▶ [AIM OF THE EXERCISE]: Copy out every line from the records that includes "System".

========================================================================

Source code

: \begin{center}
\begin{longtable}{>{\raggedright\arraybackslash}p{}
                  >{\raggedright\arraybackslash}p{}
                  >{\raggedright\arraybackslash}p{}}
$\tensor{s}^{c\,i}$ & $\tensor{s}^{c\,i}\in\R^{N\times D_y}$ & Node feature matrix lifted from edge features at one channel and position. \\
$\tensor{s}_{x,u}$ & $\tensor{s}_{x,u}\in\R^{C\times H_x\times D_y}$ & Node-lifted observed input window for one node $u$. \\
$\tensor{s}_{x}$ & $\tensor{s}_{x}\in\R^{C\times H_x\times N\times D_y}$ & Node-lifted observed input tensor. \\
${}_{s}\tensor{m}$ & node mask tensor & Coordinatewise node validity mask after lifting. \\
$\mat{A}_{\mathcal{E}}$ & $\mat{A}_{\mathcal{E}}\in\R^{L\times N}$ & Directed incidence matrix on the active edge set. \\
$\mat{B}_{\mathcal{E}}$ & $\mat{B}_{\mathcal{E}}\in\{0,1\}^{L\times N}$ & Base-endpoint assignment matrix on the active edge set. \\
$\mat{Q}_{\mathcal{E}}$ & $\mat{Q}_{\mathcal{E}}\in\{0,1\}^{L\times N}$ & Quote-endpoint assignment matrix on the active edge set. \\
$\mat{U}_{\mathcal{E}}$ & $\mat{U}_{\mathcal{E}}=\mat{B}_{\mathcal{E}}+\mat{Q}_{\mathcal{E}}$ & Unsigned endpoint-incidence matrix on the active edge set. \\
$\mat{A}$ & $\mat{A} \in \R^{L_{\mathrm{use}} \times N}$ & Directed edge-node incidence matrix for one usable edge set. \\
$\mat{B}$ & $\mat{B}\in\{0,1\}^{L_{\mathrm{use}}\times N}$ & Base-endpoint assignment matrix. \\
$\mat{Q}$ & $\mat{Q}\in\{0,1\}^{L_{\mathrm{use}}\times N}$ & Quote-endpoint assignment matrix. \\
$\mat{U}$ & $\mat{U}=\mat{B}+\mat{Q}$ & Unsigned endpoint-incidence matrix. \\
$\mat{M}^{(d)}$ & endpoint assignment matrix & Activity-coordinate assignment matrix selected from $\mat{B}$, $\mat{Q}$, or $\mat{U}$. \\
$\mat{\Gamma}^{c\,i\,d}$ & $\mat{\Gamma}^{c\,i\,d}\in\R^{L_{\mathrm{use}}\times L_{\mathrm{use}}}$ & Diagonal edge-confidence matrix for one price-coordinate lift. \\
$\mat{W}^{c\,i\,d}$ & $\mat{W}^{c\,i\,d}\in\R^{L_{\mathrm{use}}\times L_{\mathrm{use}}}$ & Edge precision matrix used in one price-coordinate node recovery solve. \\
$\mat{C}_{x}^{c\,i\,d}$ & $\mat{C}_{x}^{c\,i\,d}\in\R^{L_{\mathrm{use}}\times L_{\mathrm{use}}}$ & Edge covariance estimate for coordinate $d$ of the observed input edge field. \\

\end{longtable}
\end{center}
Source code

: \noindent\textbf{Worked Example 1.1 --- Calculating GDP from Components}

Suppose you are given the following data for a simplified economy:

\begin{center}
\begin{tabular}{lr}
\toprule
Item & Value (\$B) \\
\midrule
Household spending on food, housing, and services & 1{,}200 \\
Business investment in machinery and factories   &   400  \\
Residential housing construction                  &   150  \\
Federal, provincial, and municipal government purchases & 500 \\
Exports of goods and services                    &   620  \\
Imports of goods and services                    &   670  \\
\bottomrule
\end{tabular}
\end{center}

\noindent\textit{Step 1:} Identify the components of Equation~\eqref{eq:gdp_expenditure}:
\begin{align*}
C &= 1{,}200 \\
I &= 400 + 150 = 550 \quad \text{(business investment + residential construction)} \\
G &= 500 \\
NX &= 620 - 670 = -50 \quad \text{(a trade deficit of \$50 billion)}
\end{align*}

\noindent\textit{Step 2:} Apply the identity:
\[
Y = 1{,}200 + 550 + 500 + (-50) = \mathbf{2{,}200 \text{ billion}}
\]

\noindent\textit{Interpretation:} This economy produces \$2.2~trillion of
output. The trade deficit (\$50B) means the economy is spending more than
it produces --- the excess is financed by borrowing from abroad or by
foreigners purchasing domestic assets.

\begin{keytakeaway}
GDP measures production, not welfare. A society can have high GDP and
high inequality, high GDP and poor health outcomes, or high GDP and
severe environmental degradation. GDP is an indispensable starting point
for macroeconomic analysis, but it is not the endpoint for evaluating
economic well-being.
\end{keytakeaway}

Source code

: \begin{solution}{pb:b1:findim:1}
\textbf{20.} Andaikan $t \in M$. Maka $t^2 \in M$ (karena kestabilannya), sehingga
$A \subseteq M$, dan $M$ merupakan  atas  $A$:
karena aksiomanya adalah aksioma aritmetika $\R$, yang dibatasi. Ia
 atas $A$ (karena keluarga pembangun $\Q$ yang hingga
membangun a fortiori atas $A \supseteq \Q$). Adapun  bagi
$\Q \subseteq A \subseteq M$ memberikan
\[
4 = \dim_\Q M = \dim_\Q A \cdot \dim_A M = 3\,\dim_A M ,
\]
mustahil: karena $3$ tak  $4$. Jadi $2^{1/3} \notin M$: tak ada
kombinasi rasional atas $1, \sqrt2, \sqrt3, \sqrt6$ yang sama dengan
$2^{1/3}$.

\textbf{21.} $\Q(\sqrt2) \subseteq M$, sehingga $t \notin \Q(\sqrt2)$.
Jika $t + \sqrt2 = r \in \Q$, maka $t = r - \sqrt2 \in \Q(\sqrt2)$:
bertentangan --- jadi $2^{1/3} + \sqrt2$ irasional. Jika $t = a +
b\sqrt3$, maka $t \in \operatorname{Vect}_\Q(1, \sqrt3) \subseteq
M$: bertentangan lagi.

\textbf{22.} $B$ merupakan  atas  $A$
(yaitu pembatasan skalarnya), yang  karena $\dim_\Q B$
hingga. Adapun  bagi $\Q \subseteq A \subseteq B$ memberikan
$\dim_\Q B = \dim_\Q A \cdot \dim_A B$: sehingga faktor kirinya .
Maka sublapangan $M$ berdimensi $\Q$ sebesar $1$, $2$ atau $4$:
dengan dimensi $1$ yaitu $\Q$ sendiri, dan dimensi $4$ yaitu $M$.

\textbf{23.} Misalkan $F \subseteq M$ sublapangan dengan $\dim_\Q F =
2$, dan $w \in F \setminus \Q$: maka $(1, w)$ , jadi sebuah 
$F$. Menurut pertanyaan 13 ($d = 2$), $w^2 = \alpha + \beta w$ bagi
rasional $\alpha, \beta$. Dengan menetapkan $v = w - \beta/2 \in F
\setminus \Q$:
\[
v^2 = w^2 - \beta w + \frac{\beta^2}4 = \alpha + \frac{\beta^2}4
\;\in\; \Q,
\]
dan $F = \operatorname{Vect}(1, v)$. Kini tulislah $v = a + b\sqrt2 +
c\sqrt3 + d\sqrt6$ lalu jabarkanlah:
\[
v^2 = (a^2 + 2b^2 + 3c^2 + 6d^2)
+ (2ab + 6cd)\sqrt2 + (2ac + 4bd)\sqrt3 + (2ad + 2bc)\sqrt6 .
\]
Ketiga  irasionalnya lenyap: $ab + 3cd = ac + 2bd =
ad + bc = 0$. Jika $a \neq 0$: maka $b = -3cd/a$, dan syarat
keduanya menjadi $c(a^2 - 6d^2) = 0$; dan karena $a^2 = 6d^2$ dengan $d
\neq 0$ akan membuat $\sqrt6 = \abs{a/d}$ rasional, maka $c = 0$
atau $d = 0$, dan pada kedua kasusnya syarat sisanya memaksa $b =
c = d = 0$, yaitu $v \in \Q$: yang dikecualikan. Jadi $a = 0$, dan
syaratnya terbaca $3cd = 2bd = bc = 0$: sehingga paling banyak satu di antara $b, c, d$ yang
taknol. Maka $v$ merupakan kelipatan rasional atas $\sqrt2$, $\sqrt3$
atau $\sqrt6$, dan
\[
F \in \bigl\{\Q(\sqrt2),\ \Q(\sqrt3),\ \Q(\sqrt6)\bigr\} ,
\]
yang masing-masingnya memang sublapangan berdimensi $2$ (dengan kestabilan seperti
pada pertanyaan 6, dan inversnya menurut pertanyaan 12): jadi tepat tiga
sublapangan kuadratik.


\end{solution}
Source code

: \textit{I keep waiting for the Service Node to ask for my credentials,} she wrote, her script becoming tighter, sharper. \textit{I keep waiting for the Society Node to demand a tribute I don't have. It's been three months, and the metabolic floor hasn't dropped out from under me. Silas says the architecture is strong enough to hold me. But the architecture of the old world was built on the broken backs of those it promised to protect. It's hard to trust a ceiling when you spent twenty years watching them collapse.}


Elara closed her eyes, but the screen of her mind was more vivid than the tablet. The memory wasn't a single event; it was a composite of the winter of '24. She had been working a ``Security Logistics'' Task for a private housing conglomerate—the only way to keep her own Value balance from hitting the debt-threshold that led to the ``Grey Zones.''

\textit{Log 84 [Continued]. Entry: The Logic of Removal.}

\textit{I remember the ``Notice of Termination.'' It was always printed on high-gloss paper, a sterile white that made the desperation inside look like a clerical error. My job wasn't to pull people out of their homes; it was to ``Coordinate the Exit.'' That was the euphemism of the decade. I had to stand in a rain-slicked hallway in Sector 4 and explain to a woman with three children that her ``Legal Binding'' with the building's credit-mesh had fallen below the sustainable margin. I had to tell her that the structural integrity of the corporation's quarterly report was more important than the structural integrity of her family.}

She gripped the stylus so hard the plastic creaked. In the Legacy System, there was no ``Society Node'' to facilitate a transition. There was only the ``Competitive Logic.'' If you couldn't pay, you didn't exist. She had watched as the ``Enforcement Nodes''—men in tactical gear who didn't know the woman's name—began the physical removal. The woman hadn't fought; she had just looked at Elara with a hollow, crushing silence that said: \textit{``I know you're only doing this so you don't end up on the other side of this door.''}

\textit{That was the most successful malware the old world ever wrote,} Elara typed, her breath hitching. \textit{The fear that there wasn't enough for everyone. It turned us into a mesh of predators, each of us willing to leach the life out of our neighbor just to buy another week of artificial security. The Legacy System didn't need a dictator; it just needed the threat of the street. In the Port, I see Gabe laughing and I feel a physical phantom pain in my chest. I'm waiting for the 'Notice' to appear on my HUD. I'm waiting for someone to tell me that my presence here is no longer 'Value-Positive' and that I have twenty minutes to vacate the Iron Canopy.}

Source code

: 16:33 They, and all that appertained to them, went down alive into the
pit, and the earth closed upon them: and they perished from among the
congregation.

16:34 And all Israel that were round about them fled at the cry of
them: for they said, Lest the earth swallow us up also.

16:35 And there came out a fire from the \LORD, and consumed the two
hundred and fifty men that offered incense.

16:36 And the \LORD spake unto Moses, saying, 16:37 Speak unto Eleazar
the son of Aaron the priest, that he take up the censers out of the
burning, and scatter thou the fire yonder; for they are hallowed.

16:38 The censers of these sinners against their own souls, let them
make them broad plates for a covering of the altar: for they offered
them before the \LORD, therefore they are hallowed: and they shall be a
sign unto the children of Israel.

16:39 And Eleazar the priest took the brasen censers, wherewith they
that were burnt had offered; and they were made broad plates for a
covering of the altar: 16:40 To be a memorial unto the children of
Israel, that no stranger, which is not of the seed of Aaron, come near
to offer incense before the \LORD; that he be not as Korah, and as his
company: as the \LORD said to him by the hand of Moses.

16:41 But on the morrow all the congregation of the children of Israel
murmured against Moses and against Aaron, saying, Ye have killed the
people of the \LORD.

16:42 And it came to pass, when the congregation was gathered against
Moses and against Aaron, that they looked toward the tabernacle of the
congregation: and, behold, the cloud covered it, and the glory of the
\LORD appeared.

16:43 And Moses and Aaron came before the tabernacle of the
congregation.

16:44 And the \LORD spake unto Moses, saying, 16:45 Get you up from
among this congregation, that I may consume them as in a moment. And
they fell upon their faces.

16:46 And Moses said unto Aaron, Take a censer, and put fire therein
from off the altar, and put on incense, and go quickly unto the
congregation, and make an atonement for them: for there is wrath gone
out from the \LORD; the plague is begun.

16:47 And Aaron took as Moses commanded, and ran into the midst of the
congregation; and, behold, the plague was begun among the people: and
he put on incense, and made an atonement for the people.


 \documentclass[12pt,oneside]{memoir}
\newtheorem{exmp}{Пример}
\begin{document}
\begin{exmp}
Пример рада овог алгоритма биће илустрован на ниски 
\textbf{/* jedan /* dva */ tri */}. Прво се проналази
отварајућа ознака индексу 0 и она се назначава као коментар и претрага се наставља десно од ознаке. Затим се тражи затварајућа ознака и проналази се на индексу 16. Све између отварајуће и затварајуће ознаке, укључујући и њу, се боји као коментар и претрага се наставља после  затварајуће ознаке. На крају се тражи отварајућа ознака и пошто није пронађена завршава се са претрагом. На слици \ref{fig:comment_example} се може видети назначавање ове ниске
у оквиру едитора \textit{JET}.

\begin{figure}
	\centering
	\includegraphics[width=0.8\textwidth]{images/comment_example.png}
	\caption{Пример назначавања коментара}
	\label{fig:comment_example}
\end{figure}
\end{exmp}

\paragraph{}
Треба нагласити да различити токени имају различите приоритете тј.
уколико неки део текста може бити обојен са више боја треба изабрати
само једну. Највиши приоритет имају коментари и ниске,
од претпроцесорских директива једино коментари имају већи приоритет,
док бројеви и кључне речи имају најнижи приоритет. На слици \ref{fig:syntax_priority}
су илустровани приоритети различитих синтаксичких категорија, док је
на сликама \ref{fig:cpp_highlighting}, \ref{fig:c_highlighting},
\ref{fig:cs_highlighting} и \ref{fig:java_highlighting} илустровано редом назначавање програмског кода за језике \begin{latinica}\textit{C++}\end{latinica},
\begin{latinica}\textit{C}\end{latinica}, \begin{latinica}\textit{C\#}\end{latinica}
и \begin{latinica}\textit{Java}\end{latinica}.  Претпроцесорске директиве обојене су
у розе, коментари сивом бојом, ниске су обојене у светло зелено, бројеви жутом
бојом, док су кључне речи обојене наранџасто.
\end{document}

========================================================================

▶ [RESPONSE AREA]:
She gripped the stylus so hard the plastic creaked. In the Legacy System, there was no ``Society Node'' to facilitate a transition. There was only the ``Competitive Logic.'' If you couldn't pay, you didn't exist. She had watched as the ``Enforcement Nodes''—men in tactical gear who didn't know the woman's name—began the physical removal. The woman hadn't fought; she had just looked at Elara with a hollow, crushing silence that said: \textit{``I know you're only doing this so you don't end up on the other side of this door.''}
\textit{That was the most successful malware the old world ever wrote,} Elara typed, her breath hitching. \textit{The fear that there wasn't enough for everyone. It turned us into a mesh of predators, each of us willing to leach the life out of our neighbor just to buy another week of artificial security. The Legacy System didn't need a dictator; it just needed the threat of the street. In the Port, I see Gabe laughing and I feel a physical phantom pain in my chest. I'm waiting for the 'Notice' to appear on my HUD. I'm waiting for someone to tell me that my presence here is no longer 'Value-Positive' and that I have twenty minutes to vacate the Iron Canopy.}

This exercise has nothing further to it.